Stored data entries:
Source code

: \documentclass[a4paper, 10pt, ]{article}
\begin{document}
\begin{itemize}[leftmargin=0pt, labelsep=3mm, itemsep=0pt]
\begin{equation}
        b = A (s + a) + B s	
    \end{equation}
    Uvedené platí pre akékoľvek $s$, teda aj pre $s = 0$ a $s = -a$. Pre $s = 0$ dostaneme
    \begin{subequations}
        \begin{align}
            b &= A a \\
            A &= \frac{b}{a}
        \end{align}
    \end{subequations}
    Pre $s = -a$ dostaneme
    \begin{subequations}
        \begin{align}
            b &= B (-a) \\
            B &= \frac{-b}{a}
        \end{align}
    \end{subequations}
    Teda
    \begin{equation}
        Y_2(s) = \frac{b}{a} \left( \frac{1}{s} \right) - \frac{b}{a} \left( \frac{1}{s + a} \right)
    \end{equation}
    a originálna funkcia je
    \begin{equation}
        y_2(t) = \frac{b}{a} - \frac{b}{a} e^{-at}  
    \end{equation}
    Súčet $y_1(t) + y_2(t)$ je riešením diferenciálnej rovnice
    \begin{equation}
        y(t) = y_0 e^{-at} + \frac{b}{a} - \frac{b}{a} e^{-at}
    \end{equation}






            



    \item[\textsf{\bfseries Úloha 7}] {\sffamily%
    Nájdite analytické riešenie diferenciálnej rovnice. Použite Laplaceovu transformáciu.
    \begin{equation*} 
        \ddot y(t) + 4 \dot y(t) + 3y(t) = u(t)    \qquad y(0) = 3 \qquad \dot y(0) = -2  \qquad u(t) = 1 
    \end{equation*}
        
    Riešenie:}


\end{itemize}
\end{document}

§ **Exercise prompt**:
Answer with a number only. How many lines in the records include the word "itemize"?

§ **Written reply**:
2